The Wrench

Have you ever had a really bad day at work?  And I mean a really bad day.  One where you wanted to never return to the workplace?  Well, I had one such day, and the events that occurred below made my spirits soar, and I did indeed head back to work the next day.

Here are some things that you need to know before reading this story:
1.) We live in Northern Kentucky.  Most people have a slight twang when they speak, but usually it is so subtle that most people have no problems communicating.

2.) I grew up in Indiana, but have family from Kentucky and Tennessee.  I have the slight twang mentioned above with certain words.  Because of my family, I can understand people with a heavy twang.

3.) Boyfriend grew up in Iowa where there is no twang and they speak correctly without an accent.

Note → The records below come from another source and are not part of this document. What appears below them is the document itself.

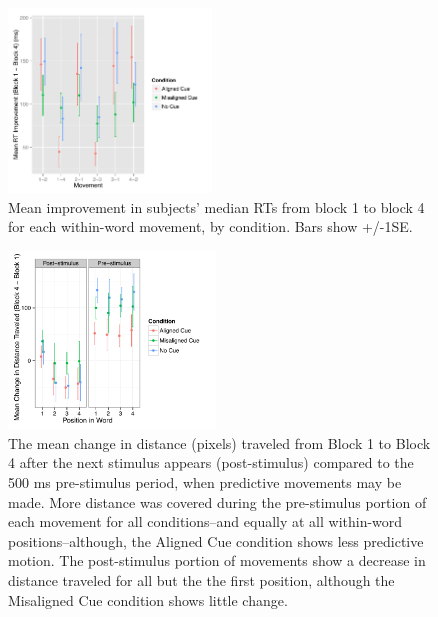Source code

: \documentclass[conference]{IEEEtran}
\begin{document}
\begin{figure}[h]
  \centering
  \includegraphics[width=0.48\textwidth]{figures/exp2_RTimprov_movement_by_cond}
  \caption{Mean improvement in subjects' median RTs from block 1 to block 4 for each within-word movement, by condition. Bars show +/-1SE.}
  \label{fig:exp2move_improv}
\end{figure} 

\begin{figure}[h]
  \centering
  \includegraphics[width=0.49\textwidth]{figures/exp2_change_in_distance_by_position_b1_to_b4} 
  \caption{The mean change in distance (pixels) traveled from Block 1 to Block 4 after the next stimulus appears (post-stimulus) compared to the 500 ms pre-stimulus period, when predictive movements may be made. More distance was covered during the pre-stimulus portion of each movement for all conditions--and equally at all within-word positions--although, the Aligned Cue condition shows less predictive motion. The post-stimulus portion of movements show a decrease in distance traveled for all but the the first position, although the Misaligned Cue condition shows little change.}
  \label{fig:predictive}
\end{figure} 
\end{document}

4.) Boyfriends’ mom was an English teacher which means he is very sensitive about the pronunciation of words.

One day I came home from work and was not very happy.  I had a horrible day.  Boyfriend decided to take me out to dinner to lift my spirits.  He said that he also needed to stop by Lowe’s for a wrench.

We head into Lowe’s and are looking for the tool department when an elderly employee asks if we need any assistance.  Let me just say this gentleman had a very noticeable twang. 🙂

So, boyfriend, who never asks for help, says, “Yes, sir.  I am looking for wrench.  Could you tell me which aisle they are in?”

The gentleman says “Ur lookin’ for a wha?” (I’m trying to type in KY twang, so forgive me.)

Boyfriend repeats himself (which he hates) “I’m looking for a wrench.”

Gentleman “A wha?”

Boyfriend shortens it “A wrench”.

At this point the gentleman looks at me, and I say in my own slight southern twang “He’s lookin’ for a wreanch.”

Gentleman “Oh! Ur lookin’ for a wreanch!  Those are up at the front of the sto’.”

Boyfriend’s face was priceless.  I wish I had taken a picture.  The gentleman had no idea and was a happy go lucky fellow. Also, I said it no louder than boyfriend so it wasn’t a hearing problem if you are thinking that the gentleman was having a problem hearing boyfriend.  No, this was an Iowa boy trying to communicate with Kentucky twang.

I held in my laughter until we were outside the store which took a lot and I was sputtering the whole time and had tears from holding it in.  Not to mention the huge grin I had on my face.

We walk out of the store and boyfriend cannot hold it in any longer…”A wrench…it’s a wrench.  Not a ranch…a wrench.”  Boyfriend heard us say “ranch” instead of a mangled wrench.

I start laughing so hard I had tears streaming down my face.  It made my day.  I laughed all night long every time I thought of the exchange.  You should really hear boyfriend tell the story because it is hilarious.

We still laugh about it today when we tell friends and family about it.  Oh and I have to ask for assistance now because he says he doesn’t speak with enough twang.